A patron of strip clubs and pubs.

Dirty dancing

When a dancer breaks the rules of a club and allows too much to happen in the dance. Too much would involve letting the customer touch her, touching the customer, performing an actual sex act, such as fellatio, or vaginal penetration using fingers, bottles, sex toys or whatever is within reach. In some stricter clubs, that adhere to licensing conditions, dirty dancing includes floor work, crossing the boundary between dance area and customer (for example, dancer stepping one foot onto the customer’s seat to get closer).

Erotic dance

A sultry, sensual, sexually-charged dance form in which the performer doesn’t necessarily remove any clothing.
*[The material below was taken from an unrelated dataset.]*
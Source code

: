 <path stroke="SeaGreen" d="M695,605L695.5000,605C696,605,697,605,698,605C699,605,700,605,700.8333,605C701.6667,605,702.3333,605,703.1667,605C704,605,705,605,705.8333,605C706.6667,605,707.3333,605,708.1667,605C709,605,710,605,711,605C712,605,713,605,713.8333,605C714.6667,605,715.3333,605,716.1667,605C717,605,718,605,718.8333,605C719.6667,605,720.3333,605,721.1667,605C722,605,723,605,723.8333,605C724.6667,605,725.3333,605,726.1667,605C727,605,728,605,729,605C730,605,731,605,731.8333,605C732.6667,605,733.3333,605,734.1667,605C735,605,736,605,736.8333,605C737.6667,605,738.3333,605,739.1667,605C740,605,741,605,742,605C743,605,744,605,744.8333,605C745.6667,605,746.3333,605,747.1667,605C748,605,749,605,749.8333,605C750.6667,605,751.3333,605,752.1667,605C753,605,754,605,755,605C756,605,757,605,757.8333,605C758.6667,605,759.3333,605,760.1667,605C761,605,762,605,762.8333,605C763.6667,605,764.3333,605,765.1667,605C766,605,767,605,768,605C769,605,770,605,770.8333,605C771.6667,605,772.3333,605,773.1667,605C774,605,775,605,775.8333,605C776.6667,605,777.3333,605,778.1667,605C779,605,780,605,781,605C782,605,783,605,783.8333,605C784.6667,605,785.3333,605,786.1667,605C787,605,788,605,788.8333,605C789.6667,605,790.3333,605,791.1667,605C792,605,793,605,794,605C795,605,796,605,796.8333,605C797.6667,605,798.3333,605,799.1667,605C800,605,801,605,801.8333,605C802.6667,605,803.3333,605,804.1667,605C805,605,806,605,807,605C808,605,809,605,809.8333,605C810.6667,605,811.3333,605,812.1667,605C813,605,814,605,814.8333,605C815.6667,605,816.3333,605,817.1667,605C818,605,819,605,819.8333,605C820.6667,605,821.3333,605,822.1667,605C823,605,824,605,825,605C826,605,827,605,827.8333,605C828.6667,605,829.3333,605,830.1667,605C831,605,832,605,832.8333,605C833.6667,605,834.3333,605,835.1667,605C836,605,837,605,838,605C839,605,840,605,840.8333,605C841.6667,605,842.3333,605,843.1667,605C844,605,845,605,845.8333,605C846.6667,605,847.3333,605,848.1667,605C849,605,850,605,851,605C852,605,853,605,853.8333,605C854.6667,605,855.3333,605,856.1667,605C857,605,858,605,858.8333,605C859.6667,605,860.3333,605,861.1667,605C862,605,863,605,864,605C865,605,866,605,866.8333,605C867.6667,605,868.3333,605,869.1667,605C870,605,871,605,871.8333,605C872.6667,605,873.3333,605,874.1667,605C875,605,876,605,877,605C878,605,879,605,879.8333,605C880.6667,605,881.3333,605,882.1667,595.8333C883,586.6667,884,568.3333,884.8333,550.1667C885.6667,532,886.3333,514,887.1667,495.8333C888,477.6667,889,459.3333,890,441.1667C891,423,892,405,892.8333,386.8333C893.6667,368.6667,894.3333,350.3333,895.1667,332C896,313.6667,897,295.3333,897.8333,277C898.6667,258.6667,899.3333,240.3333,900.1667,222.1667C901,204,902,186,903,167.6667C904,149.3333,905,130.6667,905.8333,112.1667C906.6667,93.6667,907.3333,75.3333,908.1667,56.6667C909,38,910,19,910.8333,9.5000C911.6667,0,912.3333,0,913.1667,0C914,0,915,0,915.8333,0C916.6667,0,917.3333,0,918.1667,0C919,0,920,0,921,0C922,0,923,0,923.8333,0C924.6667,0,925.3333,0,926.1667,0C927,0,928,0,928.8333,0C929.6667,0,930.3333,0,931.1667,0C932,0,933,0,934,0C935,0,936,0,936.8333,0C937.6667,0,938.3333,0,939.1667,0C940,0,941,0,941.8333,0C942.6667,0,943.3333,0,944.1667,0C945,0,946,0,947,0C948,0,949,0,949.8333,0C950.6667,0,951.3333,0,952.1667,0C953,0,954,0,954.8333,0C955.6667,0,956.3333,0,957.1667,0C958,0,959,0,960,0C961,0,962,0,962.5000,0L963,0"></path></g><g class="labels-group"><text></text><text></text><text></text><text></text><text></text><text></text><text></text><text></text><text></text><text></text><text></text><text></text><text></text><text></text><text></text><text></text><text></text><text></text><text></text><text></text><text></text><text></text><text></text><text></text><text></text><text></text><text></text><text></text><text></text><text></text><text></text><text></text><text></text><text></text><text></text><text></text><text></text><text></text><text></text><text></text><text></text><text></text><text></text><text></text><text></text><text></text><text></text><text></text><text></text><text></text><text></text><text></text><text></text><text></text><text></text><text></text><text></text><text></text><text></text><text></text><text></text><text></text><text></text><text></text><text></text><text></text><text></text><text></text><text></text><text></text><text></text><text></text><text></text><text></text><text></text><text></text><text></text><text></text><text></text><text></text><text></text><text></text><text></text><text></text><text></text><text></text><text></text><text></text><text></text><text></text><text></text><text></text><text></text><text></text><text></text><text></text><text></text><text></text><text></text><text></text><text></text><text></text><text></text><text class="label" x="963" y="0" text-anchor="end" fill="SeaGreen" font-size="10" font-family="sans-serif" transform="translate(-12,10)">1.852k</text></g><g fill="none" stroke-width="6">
This dance genre has seen a rise up into mainstream popular culture, from music videos to physical theatre.

Fines

An amount of money decided on by club management as an adequate reprimand for any type of misconduct from a dancer, such as: being late, going on holiday too long, chipped nails, chewing gum, using phones on shift, dirty dancing, poor appearance (hair, makeup, outfit etc) failing to check in/confirm a shift, not turning up to a shift, belligerence, failing to follow club procedures ie dance vouchers/funny money.

Floor Work

A method of dancing that includes the floor as a kind of stage in front of the customer (in the absence of a podium, or where the dance area is communal and simply a room lined with chairs). Dancers can lie down, roll, writhe spread their legs and move as they wish on the floor. A common move is to present a doggy-style position on all fours (also a good stance for twerking) facing away from the customer, already nude which allows a full view of the dancer’s private parts.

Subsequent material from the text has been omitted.